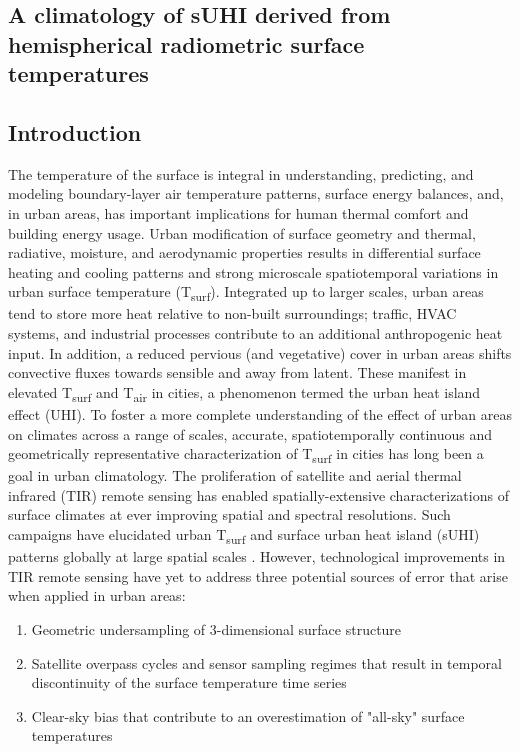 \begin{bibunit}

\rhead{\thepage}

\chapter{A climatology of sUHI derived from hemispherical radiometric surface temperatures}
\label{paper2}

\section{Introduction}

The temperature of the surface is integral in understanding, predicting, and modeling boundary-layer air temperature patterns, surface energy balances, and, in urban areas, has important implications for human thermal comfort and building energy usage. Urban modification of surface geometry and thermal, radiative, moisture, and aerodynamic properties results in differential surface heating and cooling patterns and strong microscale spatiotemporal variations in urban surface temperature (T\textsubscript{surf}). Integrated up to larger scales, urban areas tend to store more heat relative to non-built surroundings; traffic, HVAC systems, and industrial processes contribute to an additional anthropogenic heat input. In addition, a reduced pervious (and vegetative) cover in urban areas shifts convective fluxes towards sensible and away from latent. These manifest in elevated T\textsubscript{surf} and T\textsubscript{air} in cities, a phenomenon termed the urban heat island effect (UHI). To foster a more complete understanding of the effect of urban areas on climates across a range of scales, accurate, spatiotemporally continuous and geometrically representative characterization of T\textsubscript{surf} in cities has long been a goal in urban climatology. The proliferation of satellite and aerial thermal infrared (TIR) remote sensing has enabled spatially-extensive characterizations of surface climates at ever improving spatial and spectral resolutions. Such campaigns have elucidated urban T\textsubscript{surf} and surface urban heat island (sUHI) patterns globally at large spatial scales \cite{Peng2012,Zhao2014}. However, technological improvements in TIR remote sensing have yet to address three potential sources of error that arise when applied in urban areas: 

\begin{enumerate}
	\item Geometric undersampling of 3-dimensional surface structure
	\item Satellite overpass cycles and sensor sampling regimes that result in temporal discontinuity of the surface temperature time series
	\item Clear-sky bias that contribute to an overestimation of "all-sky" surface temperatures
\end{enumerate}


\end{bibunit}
==
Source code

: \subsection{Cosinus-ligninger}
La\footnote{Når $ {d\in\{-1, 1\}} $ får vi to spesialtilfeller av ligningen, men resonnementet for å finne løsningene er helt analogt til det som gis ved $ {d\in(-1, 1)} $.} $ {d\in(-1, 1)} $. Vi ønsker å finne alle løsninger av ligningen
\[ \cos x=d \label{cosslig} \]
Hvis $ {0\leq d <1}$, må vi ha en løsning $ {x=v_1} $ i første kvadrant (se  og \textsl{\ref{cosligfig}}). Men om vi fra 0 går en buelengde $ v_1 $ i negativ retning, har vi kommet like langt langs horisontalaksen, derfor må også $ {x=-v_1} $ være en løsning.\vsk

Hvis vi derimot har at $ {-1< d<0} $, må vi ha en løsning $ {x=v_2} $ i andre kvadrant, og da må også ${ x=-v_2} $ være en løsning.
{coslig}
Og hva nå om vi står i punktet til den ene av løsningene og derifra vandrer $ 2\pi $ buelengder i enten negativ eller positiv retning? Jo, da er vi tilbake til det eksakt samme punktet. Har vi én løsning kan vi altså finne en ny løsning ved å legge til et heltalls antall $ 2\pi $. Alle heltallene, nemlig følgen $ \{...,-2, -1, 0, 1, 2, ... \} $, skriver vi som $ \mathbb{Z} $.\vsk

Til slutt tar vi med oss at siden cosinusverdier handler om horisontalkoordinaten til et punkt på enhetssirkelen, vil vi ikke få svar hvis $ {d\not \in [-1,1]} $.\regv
==
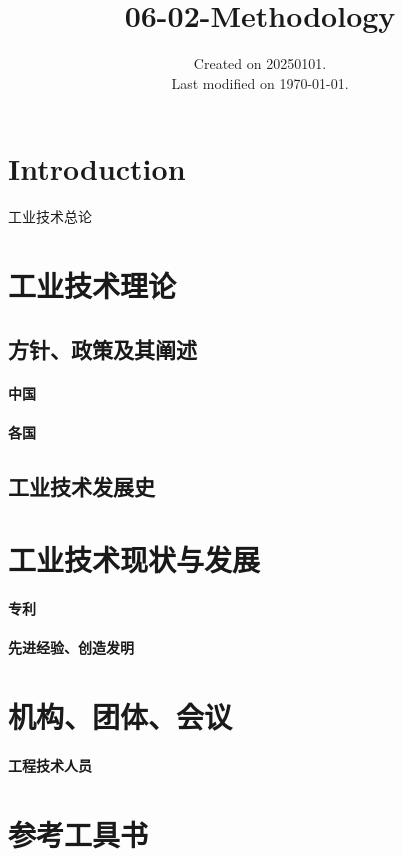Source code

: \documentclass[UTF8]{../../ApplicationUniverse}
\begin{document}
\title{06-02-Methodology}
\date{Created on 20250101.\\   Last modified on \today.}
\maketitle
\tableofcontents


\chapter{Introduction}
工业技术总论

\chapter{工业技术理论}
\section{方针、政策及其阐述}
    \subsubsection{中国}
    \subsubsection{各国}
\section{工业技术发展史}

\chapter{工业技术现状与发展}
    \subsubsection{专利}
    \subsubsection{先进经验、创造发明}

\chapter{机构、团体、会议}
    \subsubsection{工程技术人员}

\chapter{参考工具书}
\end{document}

• AIM OF THE TASK:
Using the data above, reproduce exactly the lines between those holding "Hvis vi derimot" and "Til slutt tar", inclusive, and no others.

• SOLUTION TO THE EXERCISE:
Hvis vi derimot har at $ {-1< d<0} $, må vi ha en løsning $ {x=v_2} $ i andre kvadrant, og da må også ${ x=-v_2} $ være en løsning.
{coslig}
Og hva nå om vi står i punktet til den ene av løsningene og derifra vandrer $ 2\pi $ buelengder i enten negativ eller positiv retning? Jo, da er vi tilbake til det eksakt samme punktet. Har vi én løsning kan vi altså finne en ny løsning ved å legge til et heltalls antall $ 2\pi $. Alle heltallene, nemlig følgen $ \{...,-2, -1, 0, 1, 2, ... \} $, skriver vi som $ \mathbb{Z} $.\vsk

Til slutt tar vi med oss at siden cosinusverdier handler om horisontalkoordinaten til et punkt på enhetssirkelen, vil vi ikke få svar hvis $ {d\not \in [-1,1]} $.\regv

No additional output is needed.